◆ **Data excerpts**
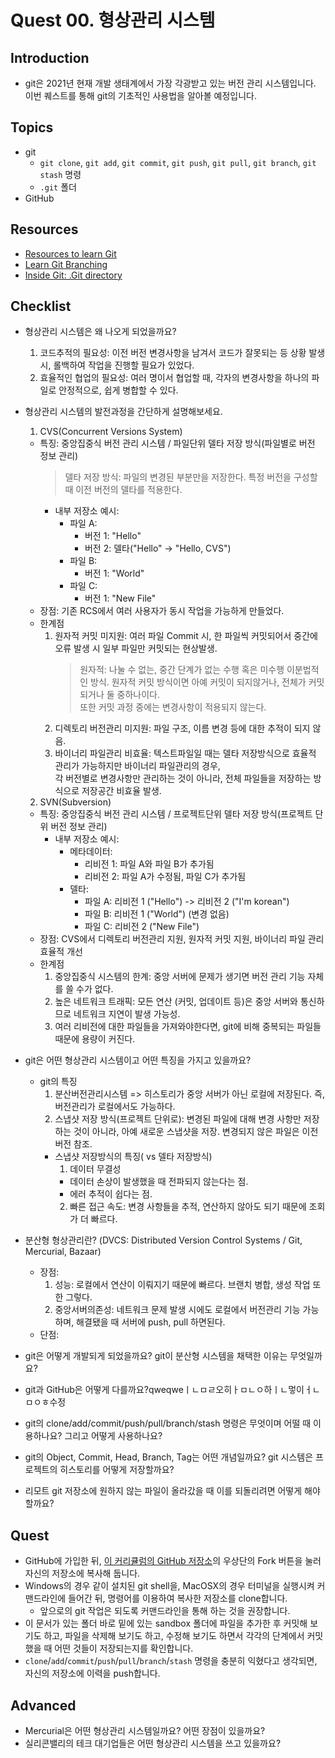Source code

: # Quest 00. 형상관리 시스템

## Introduction

- git은 2021년 현재 개발 생태계에서 가장 각광받고 있는 버전 관리 시스템입니다. 이번 퀘스트를 통해 git의 기초적인 사용법을 알아볼 예정입니다.

## Topics

- git
  - `git clone`, `git add`, `git commit`, `git push`, `git pull`, `git branch`, `git stash` 명령
  - `.git` 폴더
- GitHub

## Resources

- [Resources to learn Git](https://try.github.io)
- [Learn Git Branching](https://learngitbranching.js.org/?locale=ko)
- [Inside Git: .Git directory](https://githowto.com/git_internals_git_directory)

## Checklist

- 형상관리 시스템은 왜 나오게 되었을까요?

  1. 코드추적의 필요성: 이전 버전 변경사항을 남겨서 코드가 잘못되는 등 상황 발생시, 롤백하여 작업을 진행할 필요가 있었다.
  2. 효율적인 협업의 필요성: 여러 명이서 협업할 때, 각자의 변경사항을 하나의 파일로 안정적으로, 쉽게 병합할 수 있다.

- 형상관리 시스템의 발전과정을 간단하게 설명해보세요.

  1. CVS(Concurrent Versions System)

  - 특징: 중앙집중식 버전 관리 시스템 / 파일단위 델타 저장 방식(파일별로 버전 정보 관리)
    > 델타 저장 방식: 파일의 변경된 부분만을 저장한다. 특정 버전을 구성할 때 이전 버전의 델타를 적용한다.
    - 내부 저장소 예시:
      - 파일 A:
        - 버전 1: "Hello"
        - 버전 2: 델타("Hello" -> "Hello, CVS")
      - 파일 B:
        - 버전 1: "World"
      - 파일 C:
        - 버전 1: "New File"
  - 장점: 기존 RCS에서 여러 사용자가 동시 작업을 가능하게 만들었다.
  - 한계점
    1. 원자적 커밋 미지원: 여러 파일 Commit 시, 한 파일씩 커밋되어서 중간에 오류 발생 시 일부 파일만 커밋되는 현상발생.
       > 원자적: 나눌 수 없는, 중간 단계가 없는 수행 혹은 미수행 이분법적인 방식. 원자적 커밋 방식이면 아예 커밋이 되지않거나, 전체가 커밋되거나 둘 중하나이다.
       > <br>또한 커밋 과정 중에는 변경사항이 적용되지 않는다.
    2. 디렉토리 버전관리 미지원: 파일 구조, 이름 변경 등에 대한 추적이 되지 않음.
    3. 바이너리 파일관리 비효율: 텍스트파일일 때는 델타 저장방식으로 효율적 관리가 가능하지만 바이너리 파일관리의 경우,<br>
       각 버전별로 변경사항만 관리하는 것이 아니라, 전체 파일들을 저장하는 방식으로 저장공간 비효율 발생.

  2. SVN(Subversion)

  - 특징: 중앙집중식 버전 관리 시스템 / 프로젝트단위 델타 저장 방식(프로젝트 단위 버전 정보 관리)
    - 내부 저장소 예시:
      - 메타데이터:
        - 리비전 1: 파일 A와 파일 B가 추가됨
        - 리비전 2: 파일 A가 수정됨, 파일 C가 추가됨
      - 델타:
        - 파일 A: 리비전 1 ("Hello") -> 리비전 2 ("I'm korean")
        - 파일 B: 리비전 1 ("World") (변경 없음)
        - 파일 C: 리비전 2 ("New File")
  - 장점: CVS에서 디렉토리 버전관리 지원, 원자적 커밋 지원, 바이너리 파일 관리 효율적 개선
  - 한계점
    1. 중앙집중식 시스템의 한계: 중앙 서버에 문제가 생기면 버전 관리 기능 자체를 쓸 수가 없다.
    2. 높은 네트워크 트래픽: 모든 연산 (커밋, 업데이트 등)은 중앙 서버와 통신하므로 네트워크 지연이 발생 가능성.
    3. 여러 리비전에 대한 파일들을 가져와야한다면, git에 비해 중복되는 파일들 때문에 용량이 커진다.

- git은 어떤 형상관리 시스템이고 어떤 특징을 가지고 있을까요?
  - git의 특징
    1. 분산버전관리시스템 => 히스토리가 중앙 서버가 아닌 로컬에 저장된다. 즉, 버전관리가 로컬에서도 가능하다.
    2. 스냅샷 저장 방식(프로젝트 단위로): 변경된 파일에 대해 변경 사항만 저장하는 것이 아니라, 아예 새로운 스냅샷을 저장. 변경되지 않은 파일은 이전 버전 참조.
    - 스냅샷 저장방식의 특징( vs 델타 저장방식)
      1. 데이터 무결성
      - 데이터 손상이 발생했을 때 전파되지 않는다는 점.
      - 에러 추적이 쉽다는 점.
      2. 빠른 접근 속도: 변경 사항들을 추적, 연산하지 않아도 되기 때문에 조회가 더 빠르다.
- 분산형 형상관리란? (DVCS: Distributed Version Control Systems / Git, Mercurial, Bazaar)

  - 장점:
    1. 성능: 로컬에서 연산이 이뤄지기 때문에 빠르다. 브랜치 병합, 생성 작업 또한 그렇다.
    2. 중앙서버의존성: 네트워크 문제 발생 시에도 로컬에서 버전관리 기능 가능하며, 해결됐을 때 서버에 push, pull 하면된다.
  - 단점:

- git은 어떻게 개발되게 되었을까요? git이 분산형 시스템을 채택한 이유는 무엇일까요?

- git과 GitHub은 어떻게 다를까요?qweqweㅣㄴㅁㄹ오히ㅏㅁㄴㅇ하ㅣㄴ멓이ㅓㄴㅁㅇㅎ수정

- git의 clone/add/commit/push/pull/branch/stash 명령은 무엇이며 어떨 때 이용하나요? 그리고 어떻게 사용하나요?

- git의 Object, Commit, Head, Branch, Tag는 어떤 개념일까요? git 시스템은 프로젝트의 히스토리를 어떻게 저장할까요?

- 리모트 git 저장소에 원하지 않는 파일이 올라갔을 때 이를 되돌리려면 어떻게 해야 할까요?

## Quest

- GitHub에 가입한 뒤, [이 커리큘럼의 GitHub 저장소](https://github.com/KnowRe-Dev/WebDevCurriculum)의 우상단의 Fork 버튼을 눌러 자신의 저장소에 복사해 둡니다.
- Windows의 경우 같이 설치된 git shell을, MacOSX의 경우 터미널을 실행시켜 커맨드라인에 들어간 뒤, 명령어를 이용하여 복사한 저장소를 clone합니다.
  - 앞으로의 git 작업은 되도록 커맨드라인을 통해 하는 것을 권장합니다.
- 이 문서가 있는 폴더 바로 밑에 있는 sandbox 폴더에 파일을 추가한 후 커밋해 보기도 하고, 파일을 삭제해 보기도 하고, 수정해 보기도 하면서 각각의 단계에서 커밋했을 때 어떤 것들이 저장되는지를 확인합니다.
- `clone`/`add`/`commit`/`push`/`pull`/`branch`/`stash` 명령을 충분히 익혔다고 생각되면, 자신의 저장소에 이력을 push합니다.

## Advanced

- Mercurial은 어떤 형상관리 시스템일까요? 어떤 장점이 있을까요?
- 실리콘밸리의 테크 대기업들은 어떤 형상관리 시스템을 쓰고 있을까요?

◆ **Task to carry out**
Retype only the stretch of lines above starting at the one with "## Checklist" and stopping at the one with "- 특징: 중앙집중식 버전 관리 시스템 / 파일단위", exactly as written, with both kept.

◆ **Answer below**
## Checklist

- 형상관리 시스템은 왜 나오게 되었을까요?

  1. 코드추적의 필요성: 이전 버전 변경사항을 남겨서 코드가 잘못되는 등 상황 발생시, 롤백하여 작업을 진행할 필요가 있었다.
  2. 효율적인 협업의 필요성: 여러 명이서 협업할 때, 각자의 변경사항을 하나의 파일로 안정적으로, 쉽게 병합할 수 있다.

- 형상관리 시스템의 발전과정을 간단하게 설명해보세요.

  1. CVS(Concurrent Versions System)

  - 특징: 중앙집중식 버전 관리 시스템 / 파일단위 델타 저장 방식(파일별로 버전 정보 관리)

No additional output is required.